Of your charity, please pray for the repose of the soul of Father Vincent Bui P.S.S., Priest of the Diocese of Lansing, who died yesterday, June 9, 2020, of COVID-19. He was 58-years-old. May he rest in in peace.
Vincent Bui was born on June 25, 1961 in Bien Hoa, North Vietnam, to Trinh Q. and Yen T. (Duong) Bui. He is the sixth of eight children and is survived by two brothers (one also a priest) and four sisters (one a Dominican Sister).
Upon graduating from high school in 1979, he attempted to escape from Vietnam but was captured in his thirteen attempts. His brother arranged another attempt and was successful on this fourteenth try. He escaped Vietnam on Easter Sunday, 1981, an experience which gave the mystery of Easter an ever deeper meaning of suffering, freedom, and new life. After spending about eight months in refugee camps in Thailand and Bangkok, he arrived in the US on February 4, 1982.

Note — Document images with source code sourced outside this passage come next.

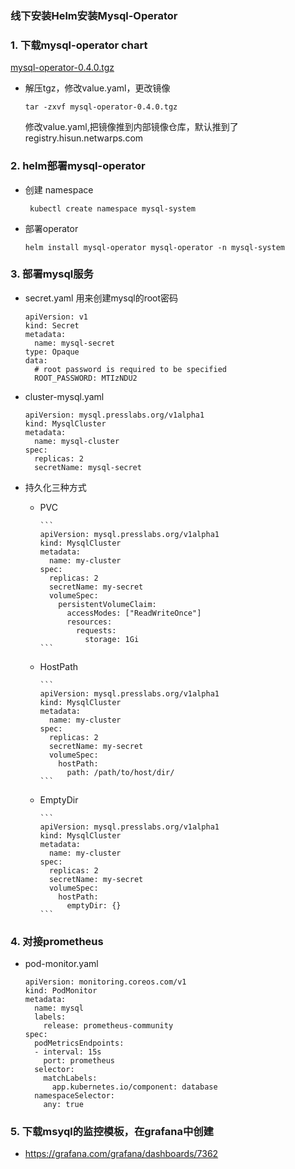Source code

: ### 线下安装Helm安装Mysql-Operator

### 1. 下载mysql-operator chart

[mysql-operator-0.4.0.tgz](https://pnode.solarfs.io/dn/file/0d0e58bc6775b711f84637c699836031/mysql-operator-0.4.0.tgz)

- 解压tgz，修改value.yaml，更改镜像

	```
	tar -zxvf mysql-operator-0.4.0.tgz
	```
	修改value.yaml,把镜像推到内部镜像仓库，默认推到了registry.hisun.netwarps.com

	
### 2. helm部署mysql-operator

- 创建 namespace 
		
	```	
	 kubectl create namespace mysql-system
	
	```	
- 部署operator

	```
	helm install mysql-operator mysql-operator -n mysql-system
	
	```
	
### 3. 部署mysql服务	

- secret.yaml 用来创建mysql的root密码

	```
	apiVersion: v1
	kind: Secret
	metadata:
	  name: mysql-secret
	type: Opaque
	data:
	  # root password is required to be specified
	  ROOT_PASSWORD: MTIzNDU2
	
	```
- cluster-mysql.yaml

	```
	apiVersion: mysql.presslabs.org/v1alpha1
	kind: MysqlCluster
	metadata:
	  name: mysql-cluster
	spec:
	  replicas: 2
	  secretName: mysql-secret
	
	```
	
- 持久化三种方式

  - PVC
		
		```
		apiVersion: mysql.presslabs.org/v1alpha1
		kind: MysqlCluster
		metadata:
		  name: my-cluster
		spec:
		  replicas: 2
		  secretName: my-secret
		  volumeSpec:
		    persistentVolumeClaim:
		      accessModes: ["ReadWriteOnce"]
		      resources:
		        requests:
		          storage: 1Gi
		```
  		
  - HostPath
  
		```
		apiVersion: mysql.presslabs.org/v1alpha1
		kind: MysqlCluster
		metadata:
		  name: my-cluster
		spec:
		  replicas: 2
		  secretName: my-secret
		  volumeSpec:
		    hostPath:
		      path: /path/to/host/dir/
		```
		
  - EmptyDir	 
		
		```
		apiVersion: mysql.presslabs.org/v1alpha1
		kind: MysqlCluster
		metadata:
		  name: my-cluster
		spec:
		  replicas: 2
		  secretName: my-secret
		  volumeSpec:
		    hostPath:
		      emptyDir: {}
		```
  
### 4. 对接prometheus

- pod-monitor.yaml
	
	```
	apiVersion: monitoring.coreos.com/v1
	kind: PodMonitor
	metadata:
	  name: mysql
	  labels:
	    release: prometheus-community
	spec:
	  podMetricsEndpoints:
	  - interval: 15s
	    port: prometheus
	  selector:
	    matchLabels:
	      app.kubernetes.io/component: database
	  namespaceSelector:
	    any: true
	```	
	
### 5. 下载msyql的监控模板，在grafana中创建

 - https://grafana.com/grafana/dashboards/7362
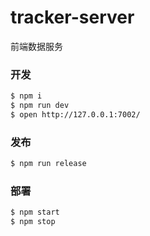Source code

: # tracker-server

前端数据服务

### 开发

```bash
$ npm i
$ npm run dev
$ open http://127.0.0.1:7002/
```

### 发布

```bash
$ npm run release
```

### 部署

```bash
$ npm start
$ npm stop
```
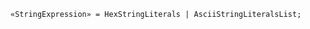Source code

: <!-- This file is generated automatically by infrastructure scripts. Please don't edit by hand. -->

```{ .ebnf .slang-ebnf #StringExpression }
«StringExpression» = HexStringLiterals | AsciiStringLiteralsList;
```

After getting settled at his father’s cousin’s house in Illinois in 1982, Vincent Bui spent two years studying English at Divine Word College in Iowa and then moved to Quincy, Illinois to join the Franciscans. He remained with them for only one year. For the next four years he lived in Champaign-Urbana, Illinois while he worked as a bilingual social worker with refugees through the East Central Illinois Refugee Mutual Assistance Center. In addition to working with refugees, he also worked in a variety of other positions for the local community and the local church. In 1989 he took a position with the Resettlement Program of the Catholic Social Service of the Diocese of Peoria, IL. Out of this work, he gave himself another chance at official ministry by applying to the Diocese of Lansing, MI in 1990. He began his theological studies and formation at St Mary’s Seminary & University in Baltimore, MD in 1990 under the auspices of the Diocese of Lansing.
Vincent Bui was ordained to the sacred priesthood for the Diocese of Lansing on June 10, 1995. He spent two years as an associate pastor at St. Robert Bellarmine, Flushing, MI from 1995-1997. It was during that time that Fr. Bui felt drawn to the Society of St. Sulpice, also known as the Sulpicians, a society of apostolic life which consists of diocesan priests who educated, guide and support fellow priests.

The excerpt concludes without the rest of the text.